Los datos de participación en las manifestaciones del pasado sábado 15 de octubre son contundentes. A pesar del esfuerzo de ocultación llevado a cabo por medios de comunicación e instituciones, más de 1.000 ciudades a lo largo y ancho de los cinco continentes presenciaron ese día multitudinarias marchas a favor de un cambio global, entendido en términos de una mayor soberanía de la ciudadanía y los pueblos frente al poder de los bancos y las grandes corporaciones: millones de personas exigieron una democracia más amplia y de más alta calidad en lo que se refiere a la toma de decisiones, la representación, la vida económica y el reparto de la riqueza.
Las manifestaciones más grandes tuvieron lugar en Madrid (más de 500.000 manifestantes, cifra que asume también Europapress), México DF (500.000), Barcelona (350.000) y Roma (más de 200.000). Son cifras no “oficiales”, proporcionadas por los propios manifestantes, que hasta ahora han sido los únicos en haberse dignado a hacer una ponderación y, sobre todo, hacerla pública.
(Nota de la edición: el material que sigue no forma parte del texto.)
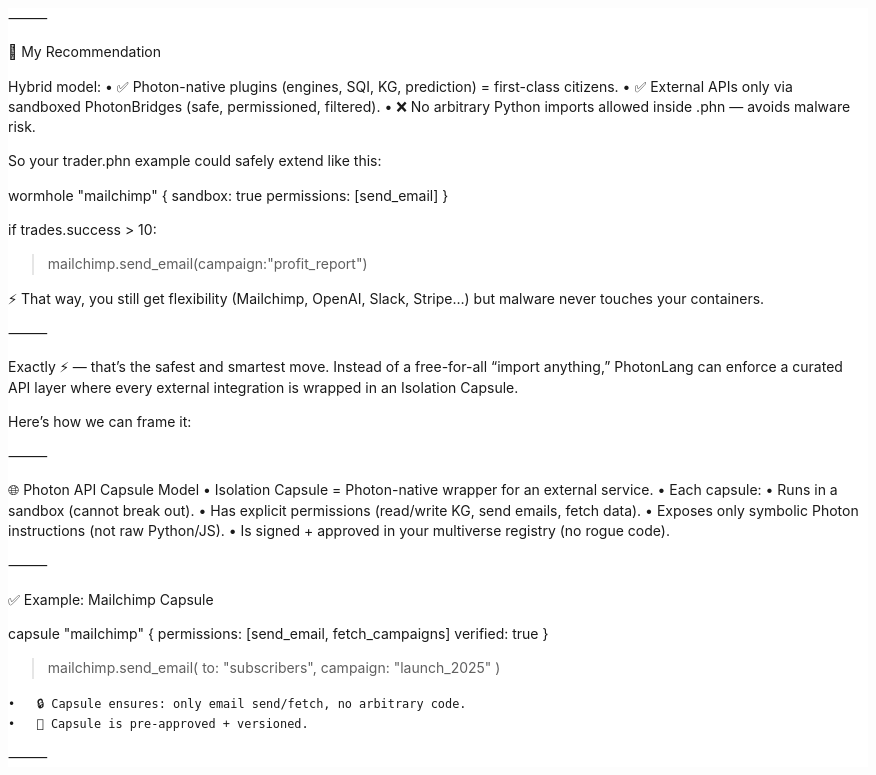 ⸻

🧠 My Recommendation

Hybrid model:
	•	✅ Photon-native plugins (engines, SQI, KG, prediction) = first-class citizens.
	•	✅ External APIs only via sandboxed PhotonBridges (safe, permissioned, filtered).
	•	❌ No arbitrary Python imports allowed inside .phn — avoids malware risk.

So your trader.phn example could safely extend like this:

wormhole "mailchimp" {
   sandbox: true
   permissions: [send_email]
}

if trades.success > 10:
   > mailchimp.send_email(campaign:"profit_report")

⚡ That way, you still get flexibility (Mailchimp, OpenAI, Slack, Stripe…) but malware never touches your containers.

⸻


Exactly ⚡ — that’s the safest and smartest move. Instead of a free-for-all “import anything,” PhotonLang can enforce a curated API layer where every external integration is wrapped in an Isolation Capsule.

Here’s how we can frame it:

⸻

🌐 Photon API Capsule Model
	•	Isolation Capsule = Photon-native wrapper for an external service.
	•	Each capsule:
	•	Runs in a sandbox (cannot break out).
	•	Has explicit permissions (read/write KG, send emails, fetch data).
	•	Exposes only symbolic Photon instructions (not raw Python/JS).
	•	Is signed + approved in your multiverse registry (no rogue code).

⸻

✅ Example: Mailchimp Capsule

capsule "mailchimp" {
   permissions: [send_email, fetch_campaigns]
   verified: true
}

> mailchimp.send_email(
   to: "subscribers",
   campaign: "launch_2025"
)

	•	🔒 Capsule ensures: only email send/fetch, no arbitrary code.
	•	🧩 Capsule is pre-approved + versioned.

⸻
Es difícil encontrar datos precisos sobre otras importantes ciudades, pero la protesta fue un éxito rotundo en lugares como Bruselas, Londres, Nueva York, Santiago de Chile, Ámsterdam, Dublín, Viena, Tokio, Seúl, Atenas, Tel Aviv, Jerusalén, etc. En el caso español, todas las capitales de provincia salieron a la calle, así como muchas otras localidades, siendo también muy importantes las movilizaciones que tuvieron lugar en Valencia (100.000) y Sevilla (50.000). La participación en las ciudades españolas fue particularmente significativa, tanto en términos absolutos como relativos. Y es que se trató de una convocatoria mundial, pero en España tuvo una especial importancia.
A pesar del aparente declive tras las movilizaciones del verano, el movimiento de los indignados ha resurgido con una fuerza tal que ha conseguido convocar las mayores manifestaciones desde que todo comenzó el 15 de mayo de este mismo año. Quizá dos de los factores más importantes a la hora de explicar el resurgir del movimiento sean, por un lado, la propia convocatoria internacional del 15october, que ha servido de acicate y respaldo a los movimientos locales, y, por otro lado, las movilizaciones de los profesores en defensa de la enseñanza pública, pues ésta ha sido, al igual que el movimiento de los indignados, una protesta que ha levantado enormes simpatías sociales, con gran seguimiento entre los afectados, y que ha organizado una de las huelgas sectoriales con más rotundo éxito de los últimos años. Aunque no se trata de lo mismo, la huelga de los profesores y las reivindicaciones del movimiento 15M convergen en un punto clave como es la defensa de los servicios públicos y del derecho al trabajo.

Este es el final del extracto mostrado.